::: RECORDS SHOWN :::

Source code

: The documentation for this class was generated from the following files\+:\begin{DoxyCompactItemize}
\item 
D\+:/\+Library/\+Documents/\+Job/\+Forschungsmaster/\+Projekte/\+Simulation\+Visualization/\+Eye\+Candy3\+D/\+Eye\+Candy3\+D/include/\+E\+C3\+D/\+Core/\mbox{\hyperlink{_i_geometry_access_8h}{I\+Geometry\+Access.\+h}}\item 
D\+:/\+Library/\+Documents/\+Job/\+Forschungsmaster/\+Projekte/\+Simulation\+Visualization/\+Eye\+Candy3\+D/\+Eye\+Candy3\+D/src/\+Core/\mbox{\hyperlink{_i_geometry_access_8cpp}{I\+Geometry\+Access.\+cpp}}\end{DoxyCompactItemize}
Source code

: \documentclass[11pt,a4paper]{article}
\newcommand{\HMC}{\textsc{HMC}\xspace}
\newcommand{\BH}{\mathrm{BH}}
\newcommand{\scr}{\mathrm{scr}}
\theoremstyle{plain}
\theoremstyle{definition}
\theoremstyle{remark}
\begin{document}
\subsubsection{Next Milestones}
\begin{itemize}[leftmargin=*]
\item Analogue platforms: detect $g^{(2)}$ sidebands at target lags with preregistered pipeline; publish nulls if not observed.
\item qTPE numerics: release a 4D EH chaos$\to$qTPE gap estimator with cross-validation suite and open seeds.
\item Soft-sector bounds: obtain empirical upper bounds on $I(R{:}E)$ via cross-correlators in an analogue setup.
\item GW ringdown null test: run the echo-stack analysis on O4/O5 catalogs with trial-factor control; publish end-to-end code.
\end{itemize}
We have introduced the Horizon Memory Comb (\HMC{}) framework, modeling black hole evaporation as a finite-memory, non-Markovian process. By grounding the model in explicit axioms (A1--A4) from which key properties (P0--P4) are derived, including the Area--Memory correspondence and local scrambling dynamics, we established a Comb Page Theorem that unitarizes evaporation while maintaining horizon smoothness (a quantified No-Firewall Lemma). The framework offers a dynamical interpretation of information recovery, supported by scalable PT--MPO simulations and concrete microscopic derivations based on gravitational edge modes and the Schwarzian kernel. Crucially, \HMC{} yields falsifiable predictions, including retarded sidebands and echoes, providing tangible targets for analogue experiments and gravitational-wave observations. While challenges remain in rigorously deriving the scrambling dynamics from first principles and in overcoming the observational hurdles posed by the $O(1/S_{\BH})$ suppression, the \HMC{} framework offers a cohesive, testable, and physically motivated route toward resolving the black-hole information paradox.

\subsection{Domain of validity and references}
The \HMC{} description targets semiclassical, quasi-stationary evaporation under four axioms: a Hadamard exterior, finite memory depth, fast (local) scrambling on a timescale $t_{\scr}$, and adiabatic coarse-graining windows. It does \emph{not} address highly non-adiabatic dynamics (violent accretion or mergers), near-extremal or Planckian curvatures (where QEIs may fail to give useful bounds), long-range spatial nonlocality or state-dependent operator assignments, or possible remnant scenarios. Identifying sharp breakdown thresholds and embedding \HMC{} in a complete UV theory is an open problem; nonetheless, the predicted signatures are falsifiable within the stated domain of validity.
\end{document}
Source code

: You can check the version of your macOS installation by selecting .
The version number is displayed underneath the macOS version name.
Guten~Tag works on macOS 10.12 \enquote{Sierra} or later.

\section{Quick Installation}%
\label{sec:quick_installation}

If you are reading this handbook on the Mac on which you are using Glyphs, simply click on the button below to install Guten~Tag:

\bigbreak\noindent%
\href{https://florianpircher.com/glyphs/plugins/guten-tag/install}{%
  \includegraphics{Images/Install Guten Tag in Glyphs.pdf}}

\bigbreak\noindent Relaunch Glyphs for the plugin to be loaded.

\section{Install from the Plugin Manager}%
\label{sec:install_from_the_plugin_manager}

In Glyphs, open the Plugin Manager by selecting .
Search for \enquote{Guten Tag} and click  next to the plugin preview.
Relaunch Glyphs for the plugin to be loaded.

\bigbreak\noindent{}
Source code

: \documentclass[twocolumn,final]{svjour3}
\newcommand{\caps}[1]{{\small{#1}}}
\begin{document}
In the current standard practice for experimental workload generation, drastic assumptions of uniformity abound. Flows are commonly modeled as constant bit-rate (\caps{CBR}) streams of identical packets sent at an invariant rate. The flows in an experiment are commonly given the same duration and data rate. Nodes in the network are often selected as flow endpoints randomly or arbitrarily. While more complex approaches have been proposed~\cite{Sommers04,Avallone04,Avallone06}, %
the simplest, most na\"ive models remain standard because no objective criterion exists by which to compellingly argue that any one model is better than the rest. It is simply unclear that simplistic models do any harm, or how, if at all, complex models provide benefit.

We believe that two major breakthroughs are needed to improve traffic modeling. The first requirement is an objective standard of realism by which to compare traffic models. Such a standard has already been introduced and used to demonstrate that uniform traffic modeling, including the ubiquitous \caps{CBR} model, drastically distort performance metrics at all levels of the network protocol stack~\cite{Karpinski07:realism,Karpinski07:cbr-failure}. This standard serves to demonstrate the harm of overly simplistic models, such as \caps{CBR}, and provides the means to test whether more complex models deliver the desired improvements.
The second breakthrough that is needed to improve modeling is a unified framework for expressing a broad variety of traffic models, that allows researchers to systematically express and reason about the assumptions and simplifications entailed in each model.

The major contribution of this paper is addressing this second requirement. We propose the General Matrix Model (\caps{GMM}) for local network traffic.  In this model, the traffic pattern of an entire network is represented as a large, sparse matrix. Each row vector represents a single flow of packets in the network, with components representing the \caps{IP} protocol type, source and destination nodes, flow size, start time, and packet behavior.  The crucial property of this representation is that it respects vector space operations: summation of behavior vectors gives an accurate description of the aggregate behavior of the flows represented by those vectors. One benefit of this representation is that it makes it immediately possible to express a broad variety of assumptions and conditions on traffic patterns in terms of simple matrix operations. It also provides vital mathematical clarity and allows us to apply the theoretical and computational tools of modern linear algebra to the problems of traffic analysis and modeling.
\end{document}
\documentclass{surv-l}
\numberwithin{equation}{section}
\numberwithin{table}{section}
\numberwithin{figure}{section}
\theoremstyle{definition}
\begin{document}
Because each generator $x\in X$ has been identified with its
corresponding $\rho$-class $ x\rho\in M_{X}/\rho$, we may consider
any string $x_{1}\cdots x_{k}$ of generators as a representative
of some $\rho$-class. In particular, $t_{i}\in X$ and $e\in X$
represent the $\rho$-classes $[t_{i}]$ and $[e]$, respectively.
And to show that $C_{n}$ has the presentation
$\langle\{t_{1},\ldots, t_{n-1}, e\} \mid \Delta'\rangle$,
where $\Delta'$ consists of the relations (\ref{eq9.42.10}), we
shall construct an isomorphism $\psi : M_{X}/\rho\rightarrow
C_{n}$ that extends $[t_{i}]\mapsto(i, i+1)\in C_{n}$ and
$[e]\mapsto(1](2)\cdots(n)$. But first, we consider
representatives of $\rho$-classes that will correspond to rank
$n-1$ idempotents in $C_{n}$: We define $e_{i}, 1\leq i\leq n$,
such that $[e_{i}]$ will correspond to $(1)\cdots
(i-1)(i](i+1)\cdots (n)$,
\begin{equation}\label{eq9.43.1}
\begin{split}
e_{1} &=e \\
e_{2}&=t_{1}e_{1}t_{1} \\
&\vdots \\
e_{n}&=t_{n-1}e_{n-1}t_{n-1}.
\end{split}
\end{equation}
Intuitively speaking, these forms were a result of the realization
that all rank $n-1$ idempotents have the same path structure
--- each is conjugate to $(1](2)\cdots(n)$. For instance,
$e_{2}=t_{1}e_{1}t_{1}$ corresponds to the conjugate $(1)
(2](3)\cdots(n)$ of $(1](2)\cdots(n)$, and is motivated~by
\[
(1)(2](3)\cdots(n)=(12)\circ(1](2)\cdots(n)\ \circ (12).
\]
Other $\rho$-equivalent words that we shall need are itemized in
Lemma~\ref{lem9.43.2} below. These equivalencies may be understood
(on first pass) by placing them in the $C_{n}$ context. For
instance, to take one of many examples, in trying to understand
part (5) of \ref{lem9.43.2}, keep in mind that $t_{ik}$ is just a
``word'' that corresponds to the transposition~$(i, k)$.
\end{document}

:::

* [WHAT YOU WILL DO] Collect every line from the records above that contains the word "newcommand".

* [OUTPUT]
\newcommand{\HMC}{\textsc{HMC}\xspace}
\newcommand{\BH}{\mathrm{BH}}
\newcommand{\scr}{\mathrm{scr}}
\newcommand{\caps}[1]{{\small{#1}}}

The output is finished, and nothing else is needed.